--- Directions ---
Word for word, transcribe the lines from the one containing "Color scheme definitions" through the end of the entries, both included, and nothing else.

--- The data ---
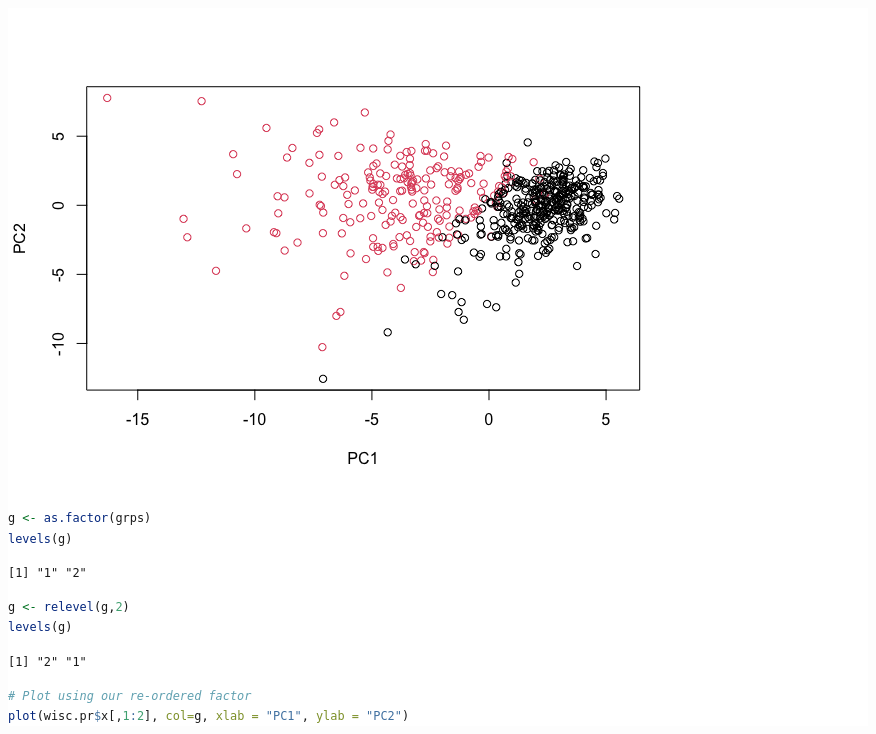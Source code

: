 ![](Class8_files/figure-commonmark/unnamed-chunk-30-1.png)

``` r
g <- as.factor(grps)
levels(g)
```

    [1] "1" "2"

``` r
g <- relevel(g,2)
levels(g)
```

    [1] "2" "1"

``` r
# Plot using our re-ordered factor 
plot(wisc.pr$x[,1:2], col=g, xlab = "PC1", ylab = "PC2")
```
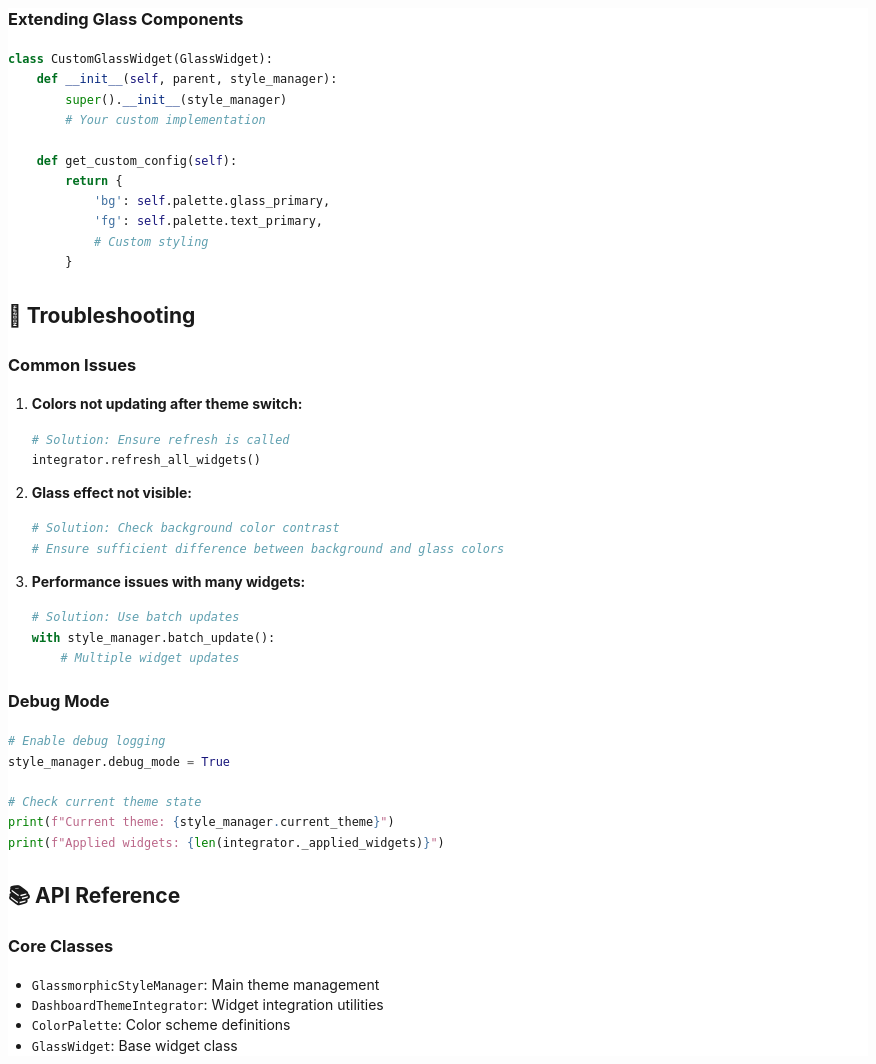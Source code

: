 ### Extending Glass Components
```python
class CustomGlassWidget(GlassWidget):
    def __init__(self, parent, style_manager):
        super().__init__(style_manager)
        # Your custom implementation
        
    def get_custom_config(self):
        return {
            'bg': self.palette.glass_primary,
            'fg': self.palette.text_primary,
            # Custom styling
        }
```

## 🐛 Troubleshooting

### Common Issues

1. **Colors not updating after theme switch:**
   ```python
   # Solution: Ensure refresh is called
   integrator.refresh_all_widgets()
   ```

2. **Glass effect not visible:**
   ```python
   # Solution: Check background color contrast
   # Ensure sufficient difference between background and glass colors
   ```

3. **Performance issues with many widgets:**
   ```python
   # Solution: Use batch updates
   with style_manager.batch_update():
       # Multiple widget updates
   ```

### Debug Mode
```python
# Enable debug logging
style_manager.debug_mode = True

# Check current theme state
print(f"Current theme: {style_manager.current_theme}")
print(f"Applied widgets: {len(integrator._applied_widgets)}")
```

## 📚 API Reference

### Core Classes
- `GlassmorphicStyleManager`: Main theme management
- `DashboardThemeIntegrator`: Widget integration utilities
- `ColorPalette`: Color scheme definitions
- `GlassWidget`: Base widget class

--- Written solution ---
- `ColorPalette`: Color scheme definitions
- `GlassWidget`: Base widget class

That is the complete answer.